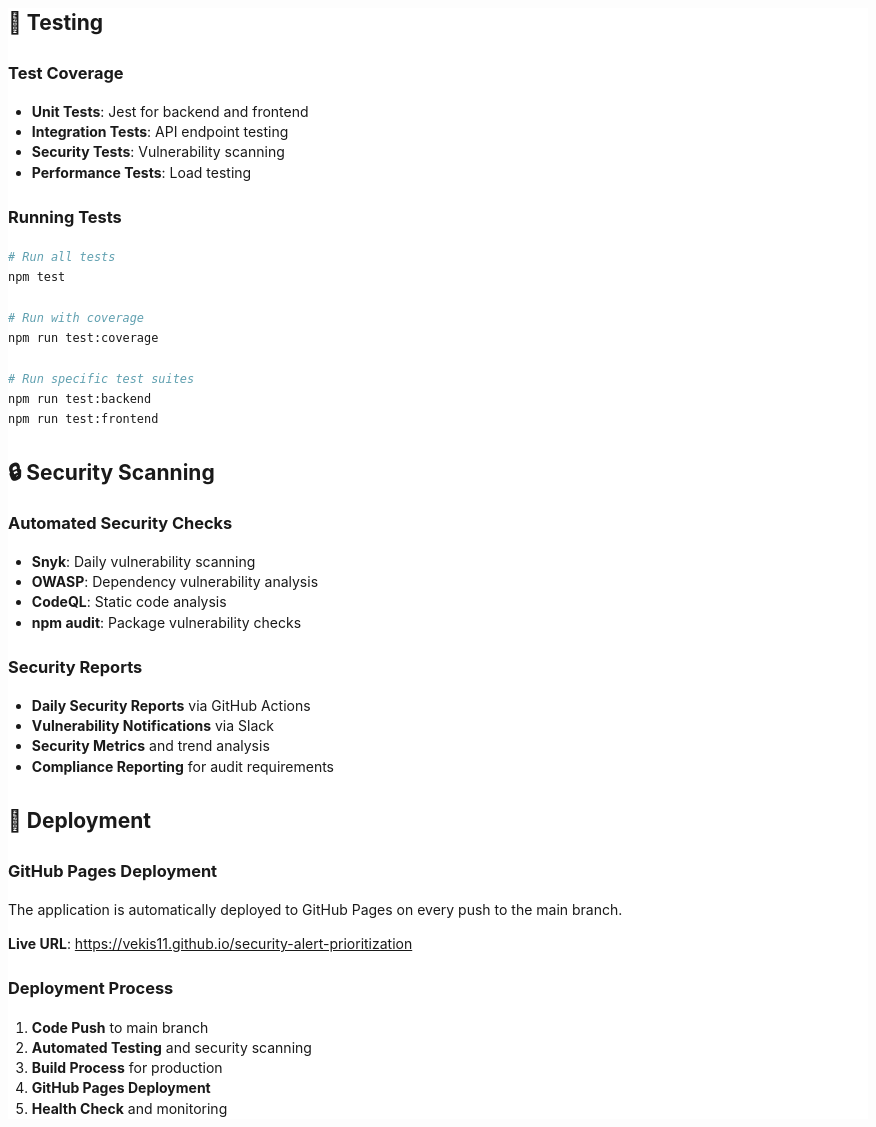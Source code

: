 ## 🧪 **Testing**

### **Test Coverage**
- **Unit Tests**: Jest for backend and frontend
- **Integration Tests**: API endpoint testing
- **Security Tests**: Vulnerability scanning
- **Performance Tests**: Load testing

### **Running Tests**
```bash
# Run all tests
npm test

# Run with coverage
npm run test:coverage

# Run specific test suites
npm run test:backend
npm run test:frontend
```

## 🔒 **Security Scanning**

### **Automated Security Checks**
- **Snyk**: Daily vulnerability scanning
- **OWASP**: Dependency vulnerability analysis
- **CodeQL**: Static code analysis
- **npm audit**: Package vulnerability checks

### **Security Reports**
- **Daily Security Reports** via GitHub Actions
- **Vulnerability Notifications** via Slack
- **Security Metrics** and trend analysis
- **Compliance Reporting** for audit requirements

## 🚀 **Deployment**

### **GitHub Pages Deployment**
The application is automatically deployed to GitHub Pages on every push to the main branch.

**Live URL**: https://vekis11.github.io/security-alert-prioritization

### **Deployment Process**
1. **Code Push** to main branch
2. **Automated Testing** and security scanning
3. **Build Process** for production
4. **GitHub Pages Deployment**
5. **Health Check** and monitoring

····················

◆ **Goal of the exercise**
Lines in the records that hold the word "frontend" are to be counted; give only the total.

◆ **Completed exercise**
2